YOUR OBJECTIVE
Look through the entries that follow and return each line that has the string "data".

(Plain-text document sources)
▬▬▬

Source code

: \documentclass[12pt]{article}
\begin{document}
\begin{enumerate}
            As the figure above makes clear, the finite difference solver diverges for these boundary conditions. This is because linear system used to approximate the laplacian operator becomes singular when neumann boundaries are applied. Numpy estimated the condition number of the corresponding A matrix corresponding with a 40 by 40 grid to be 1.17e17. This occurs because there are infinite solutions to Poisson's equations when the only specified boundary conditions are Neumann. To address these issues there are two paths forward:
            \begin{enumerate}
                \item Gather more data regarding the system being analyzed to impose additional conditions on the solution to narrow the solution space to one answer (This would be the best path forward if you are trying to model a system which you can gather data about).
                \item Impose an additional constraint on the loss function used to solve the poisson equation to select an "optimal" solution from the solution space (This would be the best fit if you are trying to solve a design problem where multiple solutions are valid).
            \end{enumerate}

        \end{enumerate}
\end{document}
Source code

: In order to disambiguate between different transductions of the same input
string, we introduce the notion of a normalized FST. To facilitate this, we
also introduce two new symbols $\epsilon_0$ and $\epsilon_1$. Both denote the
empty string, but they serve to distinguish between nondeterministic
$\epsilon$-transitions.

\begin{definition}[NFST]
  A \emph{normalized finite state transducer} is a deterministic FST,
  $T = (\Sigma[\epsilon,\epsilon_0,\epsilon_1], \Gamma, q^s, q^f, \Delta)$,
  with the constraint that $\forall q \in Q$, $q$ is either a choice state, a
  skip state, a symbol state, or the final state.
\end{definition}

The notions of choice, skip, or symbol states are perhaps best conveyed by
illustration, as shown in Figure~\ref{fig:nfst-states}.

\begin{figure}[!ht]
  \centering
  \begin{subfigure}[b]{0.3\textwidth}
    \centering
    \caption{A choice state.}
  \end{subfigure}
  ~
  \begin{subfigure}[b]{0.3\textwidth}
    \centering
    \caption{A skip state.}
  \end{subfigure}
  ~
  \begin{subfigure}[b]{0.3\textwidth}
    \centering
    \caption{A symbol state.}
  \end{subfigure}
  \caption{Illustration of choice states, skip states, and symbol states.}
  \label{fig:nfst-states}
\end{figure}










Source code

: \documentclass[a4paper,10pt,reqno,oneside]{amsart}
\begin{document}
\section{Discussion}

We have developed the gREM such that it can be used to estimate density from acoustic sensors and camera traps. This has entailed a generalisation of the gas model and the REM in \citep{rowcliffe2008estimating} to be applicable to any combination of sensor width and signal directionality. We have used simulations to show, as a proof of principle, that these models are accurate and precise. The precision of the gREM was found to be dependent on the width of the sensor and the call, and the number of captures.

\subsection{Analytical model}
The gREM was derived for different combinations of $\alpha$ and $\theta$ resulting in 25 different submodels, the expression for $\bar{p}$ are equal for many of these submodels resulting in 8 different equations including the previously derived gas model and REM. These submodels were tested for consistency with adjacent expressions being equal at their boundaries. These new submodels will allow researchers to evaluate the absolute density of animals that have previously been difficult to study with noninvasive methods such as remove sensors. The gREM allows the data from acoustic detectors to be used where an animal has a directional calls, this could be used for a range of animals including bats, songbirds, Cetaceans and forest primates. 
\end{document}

▬▬▬

THE ANSWER
                \item Gather more data regarding the system being analyzed to impose additional conditions on the solution to narrow the solution space to one answer (This would be the best path forward if you are trying to model a system which you can gather data about).
The gREM was derived for different combinations of $\alpha$ and $\theta$ resulting in 25 different submodels, the expression for $\bar{p}$ are equal for many of these submodels resulting in 8 different equations including the previously derived gas model and REM. These submodels were tested for consistency with adjacent expressions being equal at their boundaries. These new submodels will allow researchers to evaluate the absolute density of animals that have previously been difficult to study with noninvasive methods such as remove sensors. The gREM allows the data from acoustic detectors to be used where an animal has a directional calls, this could be used for a range of animals including bats, songbirds, Cetaceans and forest primates. 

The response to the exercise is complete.